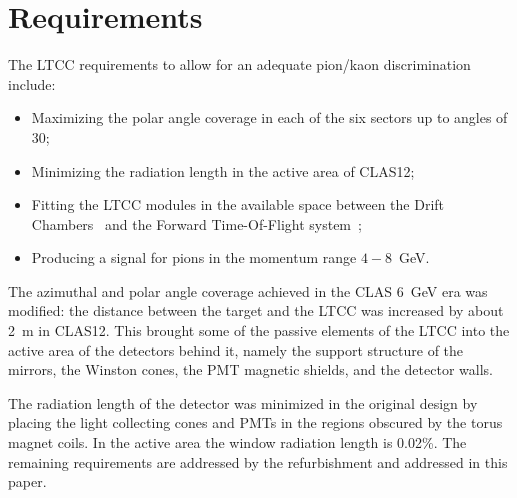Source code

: \section{Requirements}

The LTCC requirements to allow for an adequate pion/kaon discrimination include:

\begin{itemize}
	\item Maximizing the polar angle coverage in each of the six sectors up to angles of 30\mdeg;
	\item Minimizing the radiation length in the active area of CLAS12;
	\item Fitting the LTCC modules in the available space between the Drift Chambers~\cite{dc-nim} and the Forward
          Time-Of-Flight system~\cite{ftof-nim};
	\item Producing a signal for pions in the momentum range $4-8$~GeV.
\end{itemize}

The azimuthal and polar angle coverage achieved in the CLAS 6~GeV era was modified: the
distance between the target and the LTCC was increased by about 2~m in CLAS12. This brought some of the passive
elements of the LTCC into the active area of the detectors behind it, namely the support structure of the mirrors, the
Winston cones, the PMT magnetic shields, and the detector walls.

The radiation length of the detector was minimized in the original design by placing the light collecting cones and PMTs in the regions
obscured by the torus magnet coils. In the active area the window radiation length is 0.02\%. The remaining
requirements are addressed by the refurbishment and addressed in this paper.

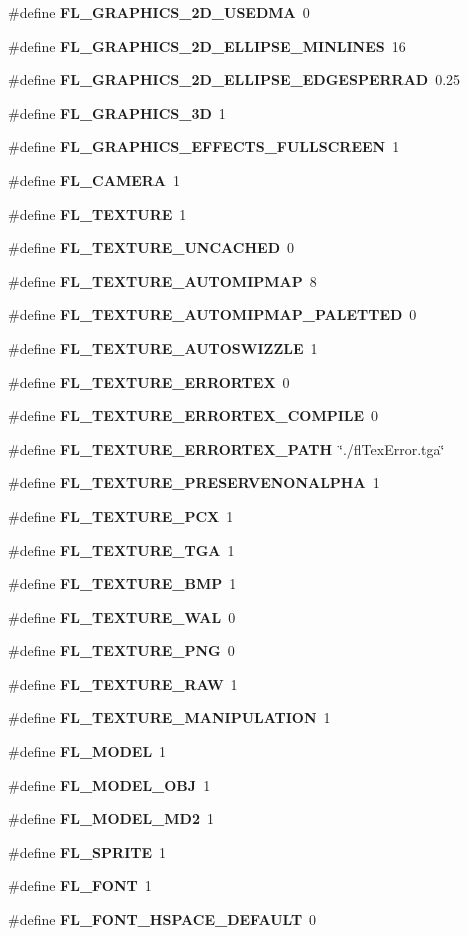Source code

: \begin{CompactItemize}
\item 
\#define {\bf FL\_\-GRAPHICS\_\-2D\_\-USEDMA}~0
\item 
\#define {\bf FL\_\-GRAPHICS\_\-2D\_\-ELLIPSE\_\-MINLINES}~16
\item 
\#define {\bf FL\_\-GRAPHICS\_\-2D\_\-ELLIPSE\_\-EDGESPERRAD}~0.25
\item 
\#define {\bf FL\_\-GRAPHICS\_\-3D}~1
\item 
\#define {\bf FL\_\-GRAPHICS\_\-EFFECTS\_\-FULLSCREEN}~1
\item 
\#define {\bf FL\_\-CAMERA}~1
\item 
\#define {\bf FL\_\-TEXTURE}~1
\item 
\#define {\bf FL\_\-TEXTURE\_\-UNCACHED}~0
\item 
\#define {\bf FL\_\-TEXTURE\_\-AUTOMIPMAP}~8
\item 
\#define {\bf FL\_\-TEXTURE\_\-AUTOMIPMAP\_\-PALETTED}~0
\item 
\#define {\bf FL\_\-TEXTURE\_\-AUTOSWIZZLE}~1
\item 
\#define {\bf FL\_\-TEXTURE\_\-ERRORTEX}~0
\item 
\#define {\bf FL\_\-TEXTURE\_\-ERRORTEX\_\-COMPILE}~0
\item 
\#define {\bf FL\_\-TEXTURE\_\-ERRORTEX\_\-PATH}~\char`\"{}./fl\-Tex\-Error.tga\char`\"{}
\item 
\#define {\bf FL\_\-TEXTURE\_\-PRESERVENONALPHA}~1
\item 
\#define {\bf FL\_\-TEXTURE\_\-PCX}~1
\item 
\#define {\bf FL\_\-TEXTURE\_\-TGA}~1
\item 
\#define {\bf FL\_\-TEXTURE\_\-BMP}~1
\item 
\#define {\bf FL\_\-TEXTURE\_\-WAL}~0
\item 
\#define {\bf FL\_\-TEXTURE\_\-PNG}~0
\item 
\#define {\bf FL\_\-TEXTURE\_\-RAW}~1
\item 
\#define {\bf FL\_\-TEXTURE\_\-MANIPULATION}~1
\item 
\#define {\bf FL\_\-MODEL}~1
\item 
\#define {\bf FL\_\-MODEL\_\-OBJ}~1
\item 
\#define {\bf FL\_\-MODEL\_\-MD2}~1
\item 
\#define {\bf FL\_\-SPRITE}~1
\item 
\#define {\bf FL\_\-FONT}~1
\item 
\#define {\bf FL\_\-FONT\_\-HSPACE\_\-DEFAULT}~0
\item 

\end{CompactItemize}
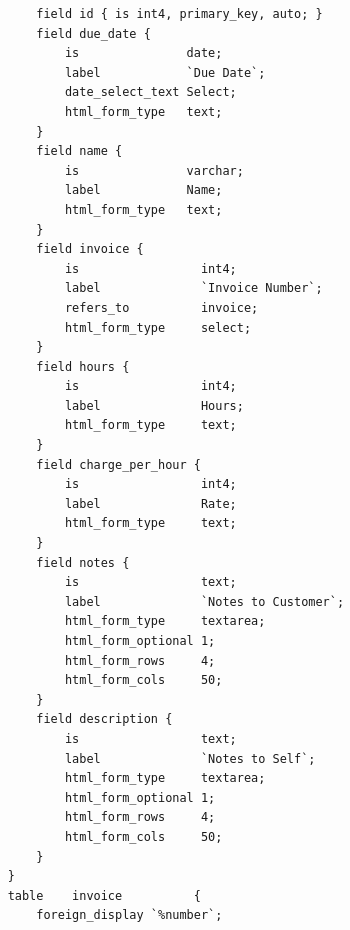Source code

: \begin{verbatim}
        field id { is int4, primary_key, auto; }
        field due_date {
            is               date;
            label            `Due Date`;
            date_select_text Select;
            html_form_type   text;
        }
        field name {
            is               varchar;
            label            Name;
            html_form_type   text;
        }
        field invoice {
            is                 int4;
            label              `Invoice Number`;
            refers_to          invoice;
            html_form_type     select;
        }
        field hours {
            is                 int4;
            label              Hours;
            html_form_type     text;
        }
        field charge_per_hour {
            is                 int4;
            label              Rate;
            html_form_type     text;
        }
        field notes {
            is                 text;
            label              `Notes to Customer`;
            html_form_type     textarea;
            html_form_optional 1;
            html_form_rows     4;
            html_form_cols     50;
        }
        field description {
            is                 text;
            label              `Notes to Self`;
            html_form_type     textarea;
            html_form_optional 1;
            html_form_rows     4;
            html_form_cols     50;
        }
    }
    table    invoice          {
        foreign_display `%number`;


\end{verbatim}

• [WORK TO BE COMPLETED] Go through the listing above, and whenever a line holds the word "ELLIPSE", copy it.

• [EXERCISE RESULT]
\#define {\bf FL\_\-GRAPHICS\_\-2D\_\-ELLIPSE\_\-MINLINES}~16
\#define {\bf FL\_\-GRAPHICS\_\-2D\_\-ELLIPSE\_\-EDGESPERRAD}~0.25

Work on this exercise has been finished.